Capital goods stocks are trading mixed with Areva T&D and Reliance Industrial Infrastructure leading the gains. Praj Industries and Suzlon are facing selling pressure. Crompton Greaves recently announced that it is looking to bridge gaps in technology and markets through acquisitions. It may buy companies based on technological ability and customer outreach. It will be willing to spend upto US$ 1 bn for a deserving buy. The company is relatively debt free with a debt/equity ratio of 0.2 times. It will be able to raise funds easily based on its balance sheet strength. The company is looking specifically at technology involved in bulk transmission of electric power called High Voltage Direct Current or HVDC. According to a leading business daily, the company expects a 15-16% growth in Indian operations. The firm's order book stood at Rs 63 bn at the end of July 2010 and sees an uptick in orders in FY11. The company also plans to invest Rs 4-4.5 bn in capex in FY11. This will be used for scaling up capacity, improving quality, and employing better technology.

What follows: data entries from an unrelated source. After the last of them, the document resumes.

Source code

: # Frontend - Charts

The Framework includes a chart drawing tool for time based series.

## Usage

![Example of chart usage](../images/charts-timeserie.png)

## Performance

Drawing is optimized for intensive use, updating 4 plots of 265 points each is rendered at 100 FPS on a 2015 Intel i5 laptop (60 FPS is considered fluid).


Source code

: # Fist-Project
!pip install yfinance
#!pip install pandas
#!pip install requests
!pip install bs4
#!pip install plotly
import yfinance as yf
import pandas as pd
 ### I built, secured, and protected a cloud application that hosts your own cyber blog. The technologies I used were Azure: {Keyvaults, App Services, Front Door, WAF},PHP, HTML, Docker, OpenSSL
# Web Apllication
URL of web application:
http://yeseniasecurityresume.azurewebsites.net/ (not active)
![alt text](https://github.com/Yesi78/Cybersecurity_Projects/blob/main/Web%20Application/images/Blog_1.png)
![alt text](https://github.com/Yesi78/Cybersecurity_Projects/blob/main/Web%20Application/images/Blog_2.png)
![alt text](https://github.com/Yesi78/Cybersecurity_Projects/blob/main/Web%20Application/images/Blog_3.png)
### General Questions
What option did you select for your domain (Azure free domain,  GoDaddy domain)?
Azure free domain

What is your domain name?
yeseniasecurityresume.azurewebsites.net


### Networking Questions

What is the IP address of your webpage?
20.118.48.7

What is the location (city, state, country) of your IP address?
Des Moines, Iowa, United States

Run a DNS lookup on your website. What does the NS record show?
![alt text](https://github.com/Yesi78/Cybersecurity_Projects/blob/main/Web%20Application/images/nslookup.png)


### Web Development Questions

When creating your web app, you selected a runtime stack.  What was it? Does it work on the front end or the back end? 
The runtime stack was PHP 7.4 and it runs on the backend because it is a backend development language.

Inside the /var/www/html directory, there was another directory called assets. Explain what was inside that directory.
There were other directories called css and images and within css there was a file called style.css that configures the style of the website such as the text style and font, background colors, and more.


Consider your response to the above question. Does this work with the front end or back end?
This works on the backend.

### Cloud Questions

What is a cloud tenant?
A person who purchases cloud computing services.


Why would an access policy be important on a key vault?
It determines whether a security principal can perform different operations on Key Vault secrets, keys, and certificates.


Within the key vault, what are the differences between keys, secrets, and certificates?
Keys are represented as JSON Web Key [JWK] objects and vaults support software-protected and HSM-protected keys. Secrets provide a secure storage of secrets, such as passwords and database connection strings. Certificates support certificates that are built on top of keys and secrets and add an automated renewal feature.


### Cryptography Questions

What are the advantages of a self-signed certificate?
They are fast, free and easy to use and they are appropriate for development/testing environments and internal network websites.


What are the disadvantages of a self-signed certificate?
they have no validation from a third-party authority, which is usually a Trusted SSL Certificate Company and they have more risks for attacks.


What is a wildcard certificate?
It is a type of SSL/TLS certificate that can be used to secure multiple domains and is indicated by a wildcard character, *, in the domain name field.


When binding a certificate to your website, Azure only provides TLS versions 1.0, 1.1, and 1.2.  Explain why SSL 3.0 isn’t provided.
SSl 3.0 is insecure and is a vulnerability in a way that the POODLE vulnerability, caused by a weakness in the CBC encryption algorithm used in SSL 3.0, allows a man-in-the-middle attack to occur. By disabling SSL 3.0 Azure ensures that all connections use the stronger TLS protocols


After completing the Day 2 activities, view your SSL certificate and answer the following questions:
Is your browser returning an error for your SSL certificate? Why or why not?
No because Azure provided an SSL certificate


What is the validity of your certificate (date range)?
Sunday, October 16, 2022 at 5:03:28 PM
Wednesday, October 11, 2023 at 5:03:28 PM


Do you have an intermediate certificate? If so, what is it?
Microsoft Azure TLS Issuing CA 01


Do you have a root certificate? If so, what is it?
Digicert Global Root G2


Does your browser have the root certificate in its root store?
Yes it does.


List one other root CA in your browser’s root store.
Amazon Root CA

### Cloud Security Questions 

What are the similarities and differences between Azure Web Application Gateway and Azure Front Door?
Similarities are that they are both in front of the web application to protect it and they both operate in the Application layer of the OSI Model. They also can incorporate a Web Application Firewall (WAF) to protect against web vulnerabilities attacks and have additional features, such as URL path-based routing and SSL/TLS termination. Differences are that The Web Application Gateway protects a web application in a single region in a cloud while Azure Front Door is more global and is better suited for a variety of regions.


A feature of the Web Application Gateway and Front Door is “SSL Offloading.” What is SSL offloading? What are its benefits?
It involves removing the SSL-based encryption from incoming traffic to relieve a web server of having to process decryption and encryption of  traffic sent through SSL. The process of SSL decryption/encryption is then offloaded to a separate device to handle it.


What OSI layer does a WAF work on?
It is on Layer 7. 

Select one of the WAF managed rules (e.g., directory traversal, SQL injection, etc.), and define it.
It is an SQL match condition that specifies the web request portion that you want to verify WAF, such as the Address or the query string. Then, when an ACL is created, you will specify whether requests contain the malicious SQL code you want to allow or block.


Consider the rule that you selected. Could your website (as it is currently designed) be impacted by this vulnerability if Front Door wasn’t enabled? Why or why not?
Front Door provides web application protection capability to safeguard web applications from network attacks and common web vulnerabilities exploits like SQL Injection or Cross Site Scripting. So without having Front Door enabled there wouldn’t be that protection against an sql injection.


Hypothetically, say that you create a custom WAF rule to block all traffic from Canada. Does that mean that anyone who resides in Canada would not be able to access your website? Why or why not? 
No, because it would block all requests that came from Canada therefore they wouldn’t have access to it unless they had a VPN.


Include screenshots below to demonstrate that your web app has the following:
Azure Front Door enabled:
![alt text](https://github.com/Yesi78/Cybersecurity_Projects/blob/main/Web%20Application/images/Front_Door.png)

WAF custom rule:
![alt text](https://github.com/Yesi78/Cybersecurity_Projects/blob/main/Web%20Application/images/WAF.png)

Power stocks are trading mixed with GVK Power and Voltamp Transformers leading the gains. However,CESC and Tata Power are facing selling pressure. Gujarat Industrial Power Co Ltd (GIPCL) announced its 1QFY11 results recently. The company reported a flat sales performance during 1QFY11. The company's total power generation declined by 4% YoY, led by lower capacity utilization at two of its three plants – Vadodara Station II, and Surat Lignite Power Plant (SLPP). GIPCL reported an operating margin of 25.4% during 1QFY11. This was higher by 0.9% as compared to the margin in 1QFY10. This expansion in margins was brought about by lower fuel costs. These costs declined to 64.3% of sales in 1QFY11, from 66.8% in 1QFY10. Led by higher operating margins, and mainly due to a one-time tax credit, GIPCL's net profit grew by a strong 42% YoY during 1QFY11. The interest costs also came down by 26% YoY. Excluding the one-off tax credit of Rs 88 m during the quarter, the net profit growth stands at just around 12% YoY.